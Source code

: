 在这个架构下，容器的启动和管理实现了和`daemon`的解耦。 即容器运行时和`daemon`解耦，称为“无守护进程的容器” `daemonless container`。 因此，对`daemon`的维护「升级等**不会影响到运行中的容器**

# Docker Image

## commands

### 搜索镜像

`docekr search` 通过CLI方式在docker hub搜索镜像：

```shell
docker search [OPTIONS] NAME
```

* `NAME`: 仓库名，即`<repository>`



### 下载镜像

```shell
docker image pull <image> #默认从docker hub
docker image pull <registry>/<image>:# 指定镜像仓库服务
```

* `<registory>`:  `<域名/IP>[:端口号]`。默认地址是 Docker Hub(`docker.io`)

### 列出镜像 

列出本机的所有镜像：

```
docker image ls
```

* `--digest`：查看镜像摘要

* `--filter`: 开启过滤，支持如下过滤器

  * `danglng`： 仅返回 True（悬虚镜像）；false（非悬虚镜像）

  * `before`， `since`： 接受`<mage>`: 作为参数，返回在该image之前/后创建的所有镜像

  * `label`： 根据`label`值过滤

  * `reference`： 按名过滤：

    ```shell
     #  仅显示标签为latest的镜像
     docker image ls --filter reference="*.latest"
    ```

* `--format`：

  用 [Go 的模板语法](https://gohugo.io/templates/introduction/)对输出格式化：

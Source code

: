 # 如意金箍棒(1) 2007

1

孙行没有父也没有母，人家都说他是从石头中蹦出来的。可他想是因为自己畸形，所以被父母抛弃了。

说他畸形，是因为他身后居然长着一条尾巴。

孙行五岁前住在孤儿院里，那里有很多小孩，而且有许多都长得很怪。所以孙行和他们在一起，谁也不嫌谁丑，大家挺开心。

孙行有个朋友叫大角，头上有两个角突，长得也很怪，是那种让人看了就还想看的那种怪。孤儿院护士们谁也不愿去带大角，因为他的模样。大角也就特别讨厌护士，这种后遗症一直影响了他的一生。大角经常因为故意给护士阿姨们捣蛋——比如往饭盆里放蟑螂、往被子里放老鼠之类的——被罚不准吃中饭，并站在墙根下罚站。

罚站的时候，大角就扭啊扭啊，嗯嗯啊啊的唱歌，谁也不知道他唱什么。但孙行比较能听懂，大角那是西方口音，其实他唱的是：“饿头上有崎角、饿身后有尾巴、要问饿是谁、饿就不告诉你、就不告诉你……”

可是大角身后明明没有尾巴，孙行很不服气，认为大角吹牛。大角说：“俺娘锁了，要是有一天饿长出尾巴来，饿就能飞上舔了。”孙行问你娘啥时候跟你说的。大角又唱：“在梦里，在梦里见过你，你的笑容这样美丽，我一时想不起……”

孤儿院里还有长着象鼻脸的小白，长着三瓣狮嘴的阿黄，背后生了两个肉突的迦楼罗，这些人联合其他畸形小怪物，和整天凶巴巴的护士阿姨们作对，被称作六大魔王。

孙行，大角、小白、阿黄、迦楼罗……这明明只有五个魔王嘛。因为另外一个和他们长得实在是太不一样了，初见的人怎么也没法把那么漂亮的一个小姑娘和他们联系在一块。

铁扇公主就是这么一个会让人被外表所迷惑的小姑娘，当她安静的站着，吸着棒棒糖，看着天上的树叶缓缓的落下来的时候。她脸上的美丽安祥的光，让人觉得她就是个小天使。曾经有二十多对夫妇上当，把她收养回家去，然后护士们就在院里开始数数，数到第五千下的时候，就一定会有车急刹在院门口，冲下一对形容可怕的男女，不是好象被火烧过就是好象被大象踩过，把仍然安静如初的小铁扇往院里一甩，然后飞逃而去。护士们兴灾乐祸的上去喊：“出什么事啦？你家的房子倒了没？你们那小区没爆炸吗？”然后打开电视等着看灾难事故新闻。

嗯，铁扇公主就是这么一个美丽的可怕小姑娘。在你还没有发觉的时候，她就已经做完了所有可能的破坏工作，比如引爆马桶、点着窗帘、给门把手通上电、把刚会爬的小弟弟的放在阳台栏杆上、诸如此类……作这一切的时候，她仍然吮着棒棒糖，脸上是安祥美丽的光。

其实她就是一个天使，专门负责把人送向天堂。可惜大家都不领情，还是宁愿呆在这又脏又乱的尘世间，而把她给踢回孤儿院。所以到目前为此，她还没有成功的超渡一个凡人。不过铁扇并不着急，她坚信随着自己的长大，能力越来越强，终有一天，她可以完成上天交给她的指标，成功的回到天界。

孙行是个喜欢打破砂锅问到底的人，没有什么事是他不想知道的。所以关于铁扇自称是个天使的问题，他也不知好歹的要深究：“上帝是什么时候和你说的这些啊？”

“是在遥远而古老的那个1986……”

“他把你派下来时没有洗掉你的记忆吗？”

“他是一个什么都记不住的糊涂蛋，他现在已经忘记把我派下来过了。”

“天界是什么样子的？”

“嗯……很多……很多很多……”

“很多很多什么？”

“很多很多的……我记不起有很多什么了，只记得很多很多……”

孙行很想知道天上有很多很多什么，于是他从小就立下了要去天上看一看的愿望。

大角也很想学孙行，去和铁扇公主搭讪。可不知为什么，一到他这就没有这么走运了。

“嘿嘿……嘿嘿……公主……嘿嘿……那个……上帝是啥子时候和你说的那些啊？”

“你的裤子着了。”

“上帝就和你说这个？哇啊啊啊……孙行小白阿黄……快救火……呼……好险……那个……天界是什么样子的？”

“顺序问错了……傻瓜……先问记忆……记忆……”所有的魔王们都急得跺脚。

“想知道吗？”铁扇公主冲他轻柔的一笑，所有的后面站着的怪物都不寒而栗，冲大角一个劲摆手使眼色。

————————

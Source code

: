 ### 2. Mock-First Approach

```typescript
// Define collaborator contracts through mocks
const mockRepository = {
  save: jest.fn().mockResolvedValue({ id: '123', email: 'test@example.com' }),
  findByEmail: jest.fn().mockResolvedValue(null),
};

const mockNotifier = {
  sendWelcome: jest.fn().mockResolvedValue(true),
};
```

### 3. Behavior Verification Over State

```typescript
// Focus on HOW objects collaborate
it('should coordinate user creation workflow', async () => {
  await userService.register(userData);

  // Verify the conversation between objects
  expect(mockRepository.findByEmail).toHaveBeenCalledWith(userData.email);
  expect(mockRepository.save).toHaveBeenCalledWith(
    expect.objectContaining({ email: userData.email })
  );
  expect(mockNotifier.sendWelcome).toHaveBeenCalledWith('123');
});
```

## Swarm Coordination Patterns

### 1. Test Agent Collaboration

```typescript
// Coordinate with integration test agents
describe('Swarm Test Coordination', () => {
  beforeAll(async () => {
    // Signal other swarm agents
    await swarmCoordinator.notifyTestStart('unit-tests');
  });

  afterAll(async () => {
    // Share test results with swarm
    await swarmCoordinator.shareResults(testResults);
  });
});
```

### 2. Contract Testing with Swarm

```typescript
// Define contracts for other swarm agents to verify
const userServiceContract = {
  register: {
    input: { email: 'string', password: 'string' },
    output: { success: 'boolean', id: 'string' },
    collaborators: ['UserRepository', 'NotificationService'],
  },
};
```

————————

* WHAT IS REQUIRED *
Search the material above for "const". Pull out each line where it shows up.

* REPLY TO THE EXERCISE *
const mockRepository = {
const mockNotifier = {
const userServiceContract = {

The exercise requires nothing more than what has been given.